Following a four-year hiatus during the COVID-19 pandemic, the event returned in September 2023 with a route along Peachtree Street between downtown and 15th Street in Midtown, which has drawn crowds estimated at over 100,000 in past years. As of 2026, the event is presented by the Atlanta Department of Transportation with support from Propel ATL and rotates among several routes: the Peachtree Street route between downtown and Midtown, a route along Ralph David Abernathy Boulevard and Georgia Avenue between West End and Grant Park, and a route along Martin Luther King Jr. Drive between the Beltline's Westside Trail and South Downtown introduced that year. A Howell Mill Road date held in partnership with the Westside Stride street festival has also appeared on recent schedules.

===The Mobile Social===
Founded in March 2011, The Mobile Social is a monthly, no-drop, group bicycle ride sponsored by the Atlanta Bicycle Coalition. In response to the Critical Mass cycling events, members of the Atlanta Bicycle Coalition developed a social ride that is formal, organized, and aims to promote the following initiatives:
- Get more people on bikes.
- Explore Atlanta (west to east, north to south).
- Support and love local businesses.
- Create community through cycling.

Propel ATL has gathered a broad range of resources to provide information about riding safely on city streets.

===Blinkie Awards===
Propel ATL hosts an annual awards ceremony known as the Blinkie Awards, recognizing individuals, organizations, and public officials for contributions to street safety and sustainable transportation in Atlanta. Past honorees have included a transit advocacy group recognized for a survey of bus-stop conditions and a neighborhood association recognized for pedestrian-safety organizing.
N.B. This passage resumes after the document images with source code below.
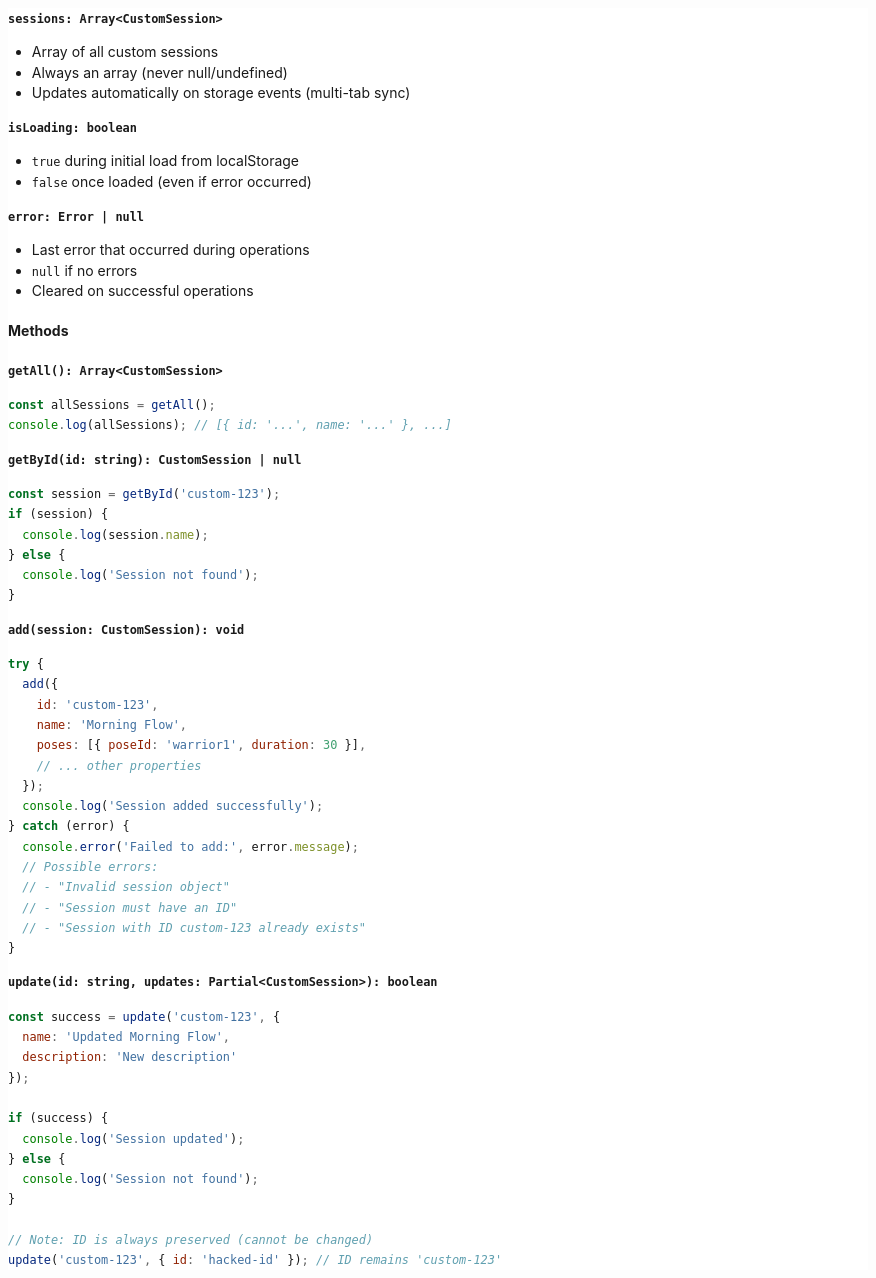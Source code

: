 **`sessions: Array<CustomSession>`**
- Array of all custom sessions
- Always an array (never null/undefined)
- Updates automatically on storage events (multi-tab sync)

**`isLoading: boolean`**
- `true` during initial load from localStorage
- `false` once loaded (even if error occurred)

**`error: Error | null`**
- Last error that occurred during operations
- `null` if no errors
- Cleared on successful operations

#### Methods

**`getAll(): Array<CustomSession>`**
```javascript
const allSessions = getAll();
console.log(allSessions); // [{ id: '...', name: '...' }, ...]
```

**`getById(id: string): CustomSession | null`**
```javascript
const session = getById('custom-123');
if (session) {
  console.log(session.name);
} else {
  console.log('Session not found');
}
```

**`add(session: CustomSession): void`**
```javascript
try {
  add({
    id: 'custom-123',
    name: 'Morning Flow',
    poses: [{ poseId: 'warrior1', duration: 30 }],
    // ... other properties
  });
  console.log('Session added successfully');
} catch (error) {
  console.error('Failed to add:', error.message);
  // Possible errors:
  // - "Invalid session object"
  // - "Session must have an ID"
  // - "Session with ID custom-123 already exists"
}
```

**`update(id: string, updates: Partial<CustomSession>): boolean`**
```javascript
const success = update('custom-123', {
  name: 'Updated Morning Flow',
  description: 'New description'
});

if (success) {
  console.log('Session updated');
} else {
  console.log('Session not found');
}

// Note: ID is always preserved (cannot be changed)
update('custom-123', { id: 'hacked-id' }); // ID remains 'custom-123'
```
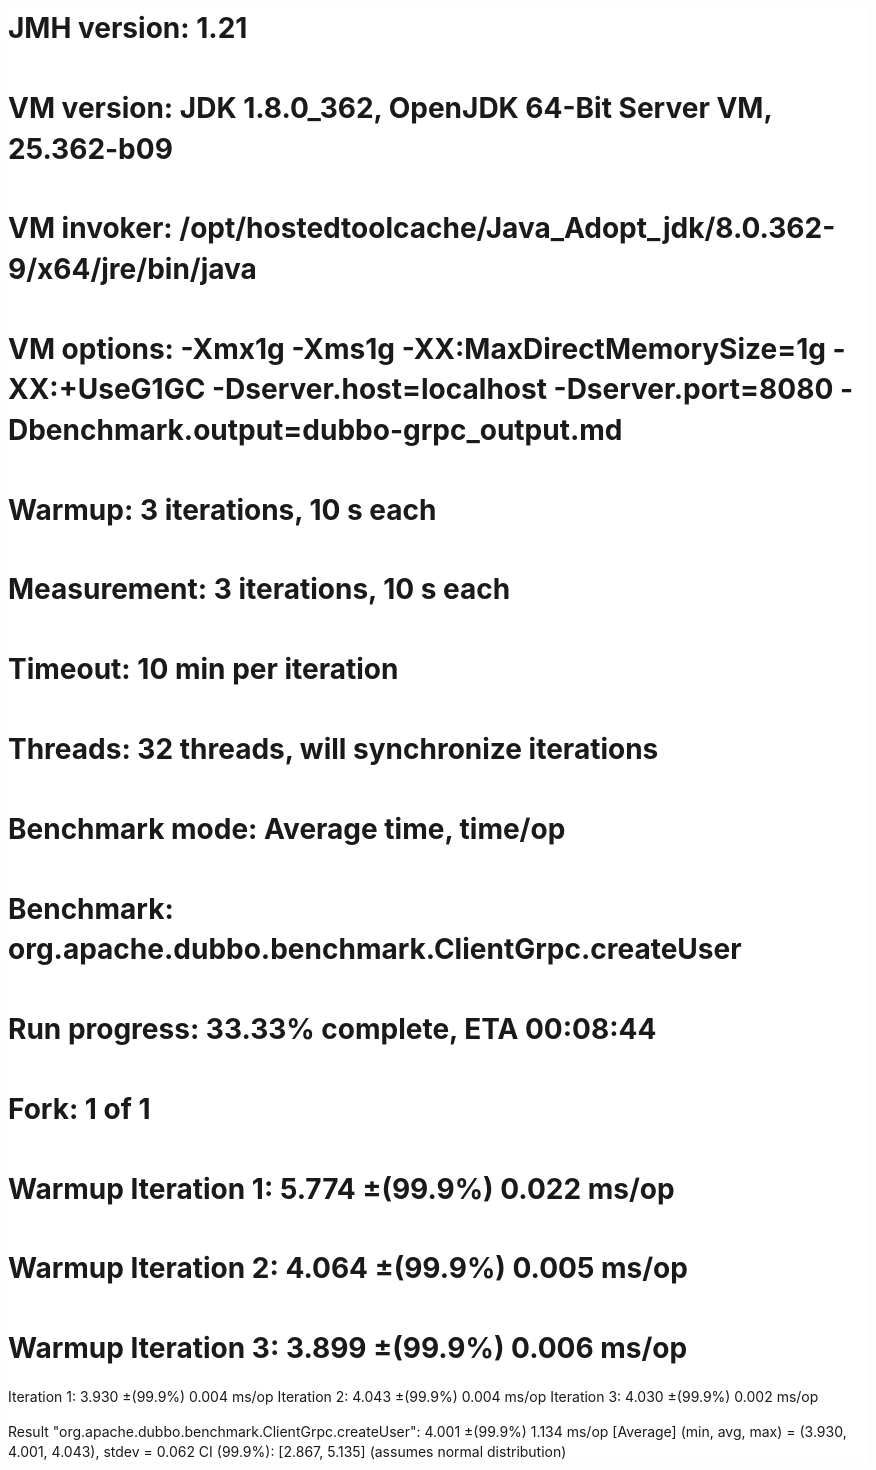 
# JMH version: 1.21
# VM version: JDK 1.8.0_362, OpenJDK 64-Bit Server VM, 25.362-b09
# VM invoker: /opt/hostedtoolcache/Java_Adopt_jdk/8.0.362-9/x64/jre/bin/java
# VM options: -Xmx1g -Xms1g -XX:MaxDirectMemorySize=1g -XX:+UseG1GC -Dserver.host=localhost -Dserver.port=8080 -Dbenchmark.output=dubbo-grpc_output.md
# Warmup: 3 iterations, 10 s each
# Measurement: 3 iterations, 10 s each
# Timeout: 10 min per iteration
# Threads: 32 threads, will synchronize iterations
# Benchmark mode: Average time, time/op
# Benchmark: org.apache.dubbo.benchmark.ClientGrpc.createUser

# Run progress: 33.33% complete, ETA 00:08:44
# Fork: 1 of 1
# Warmup Iteration   1: 5.774 ±(99.9%) 0.022 ms/op
# Warmup Iteration   2: 4.064 ±(99.9%) 0.005 ms/op
# Warmup Iteration   3: 3.899 ±(99.9%) 0.006 ms/op
Iteration   1: 3.930 ±(99.9%) 0.004 ms/op
Iteration   2: 4.043 ±(99.9%) 0.004 ms/op
Iteration   3: 4.030 ±(99.9%) 0.002 ms/op


Result "org.apache.dubbo.benchmark.ClientGrpc.createUser":
  4.001 ±(99.9%) 1.134 ms/op [Average]
  (min, avg, max) = (3.930, 4.001, 4.043), stdev = 0.062
  CI (99.9%): [2.867, 5.135] (assumes normal distribution)
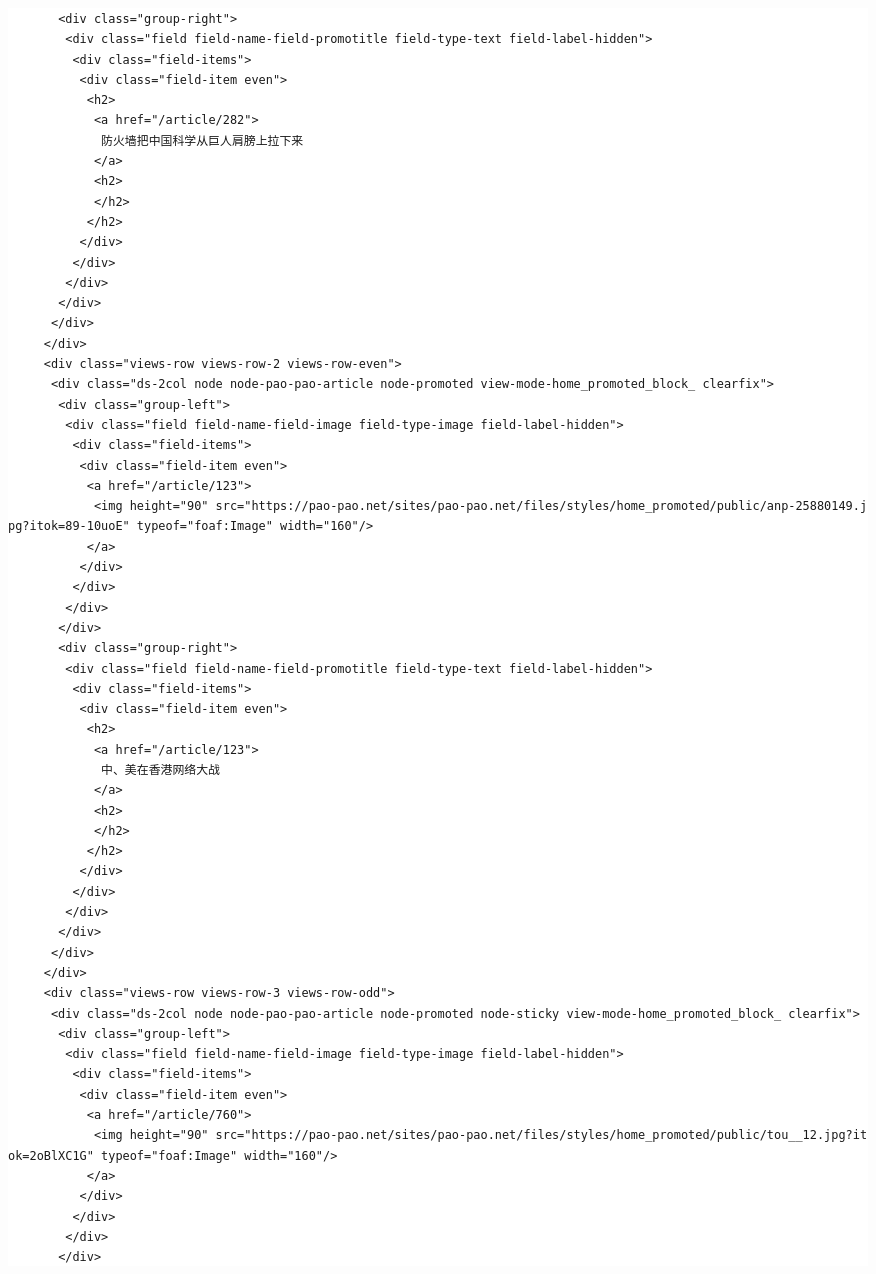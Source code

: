            <div class="group-right">
            <div class="field field-name-field-promotitle field-type-text field-label-hidden">
             <div class="field-items">
              <div class="field-item even">
               <h2>
                <a href="/article/282">
                 防火墙把中国科学从巨人肩膀上拉下来
                </a>
                <h2>
                </h2>
               </h2>
              </div>
             </div>
            </div>
           </div>
          </div>
         </div>
         <div class="views-row views-row-2 views-row-even">
          <div class="ds-2col node node-pao-pao-article node-promoted view-mode-home_promoted_block_ clearfix">
           <div class="group-left">
            <div class="field field-name-field-image field-type-image field-label-hidden">
             <div class="field-items">
              <div class="field-item even">
               <a href="/article/123">
                <img height="90" src="https://pao-pao.net/sites/pao-pao.net/files/styles/home_promoted/public/anp-25880149.jpg?itok=89-10uoE" typeof="foaf:Image" width="160"/>
               </a>
              </div>
             </div>
            </div>
           </div>
           <div class="group-right">
            <div class="field field-name-field-promotitle field-type-text field-label-hidden">
             <div class="field-items">
              <div class="field-item even">
               <h2>
                <a href="/article/123">
                 中、美在香港网络大战
                </a>
                <h2>
                </h2>
               </h2>
              </div>
             </div>
            </div>
           </div>
          </div>
         </div>
         <div class="views-row views-row-3 views-row-odd">
          <div class="ds-2col node node-pao-pao-article node-promoted node-sticky view-mode-home_promoted_block_ clearfix">
           <div class="group-left">
            <div class="field field-name-field-image field-type-image field-label-hidden">
             <div class="field-items">
              <div class="field-item even">
               <a href="/article/760">
                <img height="90" src="https://pao-pao.net/sites/pao-pao.net/files/styles/home_promoted/public/tou__12.jpg?itok=2oBlXC1G" typeof="foaf:Image" width="160"/>
               </a>
              </div>
             </div>
            </div>
           </div>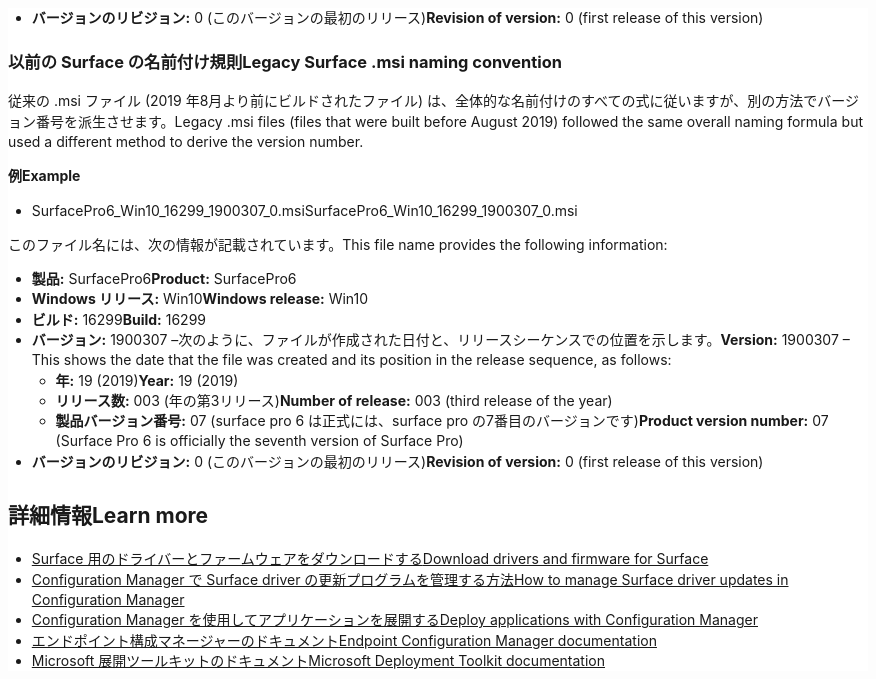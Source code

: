- <span data-ttu-id="e7ceb-195">**バージョンのリビジョン:** 0 (このバージョンの最初のリリース)</span><span class="sxs-lookup"><span data-stu-id="e7ceb-195">**Revision of version:** 0 (first release of this version)</span></span>

### <span data-ttu-id="e7ceb-196">以前の Surface の名前付け規則</span><span class="sxs-lookup"><span data-stu-id="e7ceb-196">Legacy Surface .msi naming convention</span></span>

<span data-ttu-id="e7ceb-197">従来の .msi ファイル (2019 年8月より前にビルドされたファイル) は、全体的な名前付けのすべての式に従いますが、別の方法でバージョン番号を派生させます。</span><span class="sxs-lookup"><span data-stu-id="e7ceb-197">Legacy .msi files (files that were built before August 2019) followed the same overall naming formula but used a different method to derive the version number.</span></span>

**<span data-ttu-id="e7ceb-198">例</span><span class="sxs-lookup"><span data-stu-id="e7ceb-198">Example</span></span>**

- <span data-ttu-id="e7ceb-199">SurfacePro6_Win10_16299_1900307_0.msi</span><span class="sxs-lookup"><span data-stu-id="e7ceb-199">SurfacePro6_Win10_16299_1900307_0.msi</span></span>

<span data-ttu-id="e7ceb-200">このファイル名には、次の情報が記載されています。</span><span class="sxs-lookup"><span data-stu-id="e7ceb-200">This file name provides the following information:</span></span>

- <span data-ttu-id="e7ceb-201">**製品:** SurfacePro6</span><span class="sxs-lookup"><span data-stu-id="e7ceb-201">**Product:** SurfacePro6</span></span>
- <span data-ttu-id="e7ceb-202">**Windows リリース:** Win10</span><span class="sxs-lookup"><span data-stu-id="e7ceb-202">**Windows release:** Win10</span></span>
- <span data-ttu-id="e7ceb-203">**ビルド:** 16299</span><span class="sxs-lookup"><span data-stu-id="e7ceb-203">**Build:** 16299</span></span>
- <span data-ttu-id="e7ceb-204">**バージョン:** 1900307 –次のように、ファイルが作成された日付と、リリースシーケンスでの位置を示します。</span><span class="sxs-lookup"><span data-stu-id="e7ceb-204">**Version:** 1900307 – This shows the date that the file was created and its position in the release sequence, as follows:</span></span>
  - <span data-ttu-id="e7ceb-205">**年:** 19 (2019)</span><span class="sxs-lookup"><span data-stu-id="e7ceb-205">**Year:** 19 (2019)</span></span>
  - <span data-ttu-id="e7ceb-206">**リリース数:** 003 (年の第3リリース)</span><span class="sxs-lookup"><span data-stu-id="e7ceb-206">**Number of release:** 003 (third release of the year)</span></span>
  - <span data-ttu-id="e7ceb-207">**製品バージョン番号:** 07 (surface pro 6 は正式には、surface pro の7番目のバージョンです)</span><span class="sxs-lookup"><span data-stu-id="e7ceb-207">**Product version number:** 07 (Surface Pro 6 is officially the seventh version of Surface Pro)</span></span>
- <span data-ttu-id="e7ceb-208">**バージョンのリビジョン:** 0 (このバージョンの最初のリリース)</span><span class="sxs-lookup"><span data-stu-id="e7ceb-208">**Revision of version:** 0 (first release of this version)</span></span>

## <span data-ttu-id="e7ceb-209">詳細情報</span><span class="sxs-lookup"><span data-stu-id="e7ceb-209">Learn more</span></span>

- [<span data-ttu-id="e7ceb-210">Surface 用のドライバーとファームウェアをダウンロードする</span><span class="sxs-lookup"><span data-stu-id="e7ceb-210">Download drivers and firmware for Surface</span></span>](https://support.microsoft.com/help/4023482/surface-download-drivers-and-firmware)
- [<span data-ttu-id="e7ceb-211">Configuration Manager で Surface driver の更新プログラムを管理する方法</span><span class="sxs-lookup"><span data-stu-id="e7ceb-211">How to manage Surface driver updates in Configuration Manager</span></span>](https://support.microsoft.com/help/4098906/manage-surface-driver-updates-in-configuration-manager)
- [<span data-ttu-id="e7ceb-212">Configuration Manager を使用してアプリケーションを展開する</span><span class="sxs-lookup"><span data-stu-id="e7ceb-212">Deploy applications with Configuration Manager</span></span>](https://docs.microsoft.com/configmgr/apps/deploy-use/deploy-applications)
- [<span data-ttu-id="e7ceb-213">エンドポイント構成マネージャーのドキュメント</span><span class="sxs-lookup"><span data-stu-id="e7ceb-213">Endpoint Configuration Manager documentation</span></span>](https://docs.microsoft.com/configmgr/)
- [<span data-ttu-id="e7ceb-214">Microsoft 展開ツールキットのドキュメント</span><span class="sxs-lookup"><span data-stu-id="e7ceb-214">Microsoft Deployment Toolkit documentation</span></span>](https://docs.microsoft.com/configmgr/mdt/)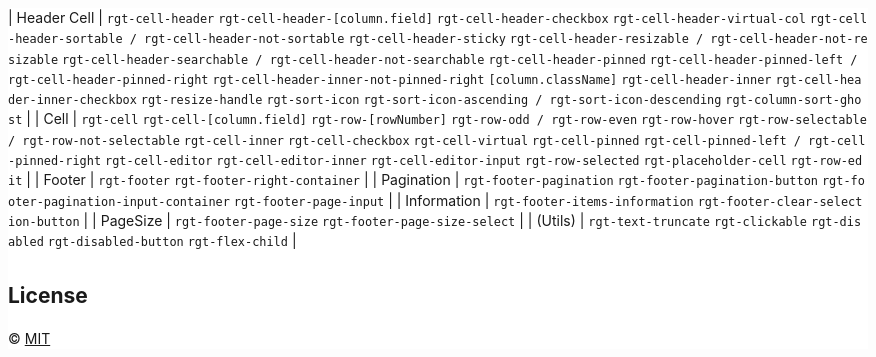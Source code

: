 | Header Cell                | `rgt-cell-header` `rgt-cell-header-[column.field]` `rgt-cell-header-checkbox` `rgt-cell-header-virtual-col` `rgt-cell-header-sortable / rgt-cell-header-not-sortable` `rgt-cell-header-sticky` `rgt-cell-header-resizable / rgt-cell-header-not-resizable` `rgt-cell-header-searchable / rgt-cell-header-not-searchable` `rgt-cell-header-pinned` `rgt-cell-header-pinned-left / rgt-cell-header-pinned-right` `rgt-cell-header-inner-not-pinned-right` `[column.className]` `rgt-cell-header-inner` `rgt-cell-header-inner-checkbox` `rgt-resize-handle` `rgt-sort-icon` `rgt-sort-icon-ascending / rgt-sort-icon-descending` `rgt-column-sort-ghost` |
| Cell                       | `rgt-cell` `rgt-cell-[column.field]` `rgt-row-[rowNumber]` `rgt-row-odd / rgt-row-even` `rgt-row-hover` `rgt-row-selectable / rgt-row-not-selectable` `rgt-cell-inner` `rgt-cell-checkbox` `rgt-cell-virtual` `rgt-cell-pinned` `rgt-cell-pinned-left / rgt-cell-pinned-right` `rgt-cell-editor` `rgt-cell-editor-inner` `rgt-cell-editor-input` `rgt-row-selected` `rgt-placeholder-cell` `rgt-row-edit`                                                                                                                                                                                                                                              |
| Footer                     | `rgt-footer` `rgt-footer-right-container`                                                                                                                                                                                                                                                                                                                                                                                                                                                                                                                                                                                                              |
| Pagination                 | `rgt-footer-pagination` `rgt-footer-pagination-button` `rgt-footer-pagination-input-container` `rgt-footer-page-input`                                                                                                                                                                                                                                                                                                                                                                                                                                                                                                                                 |
| Information                | `rgt-footer-items-information` `rgt-footer-clear-selection-button`                                                                                                                                                                                                                                                                                                                                                                                                                                                                                                                                                                                     |
| PageSize                   | `rgt-footer-page-size` `rgt-footer-page-size-select`                                                                                                                                                                                                                                                                                                                                                                                                                                                                                                                                                                                                   |
| (Utils)                    | `rgt-text-truncate` `rgt-clickable` `rgt-disabled` `rgt-disabled-button` `rgt-flex-child`                                                                                                                                                                                                                                                                                                                                                                                                                                                                                                                                                              |

## License

© [MIT](https://github.com/NadavShaar/react-grid-table/blob/main/LICENSE)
==Advocacy and policy work==
Since the 2021 merger, Propel ATL has expanded its policy advocacy to include oversight of the Atlanta Department of Transportation (ATLDOT), the city agency created in 2019. The organization hosts an annual Transportation Roundtable that brings advocates together with members of the Atlanta City Council to discuss transportation infrastructure and funding. Propel ATL has also organized candidate forums on transportation issues during Atlanta City Council elections and has advocated for pedestrian- and cyclist-safety improvements to be included in city street-resurfacing projects.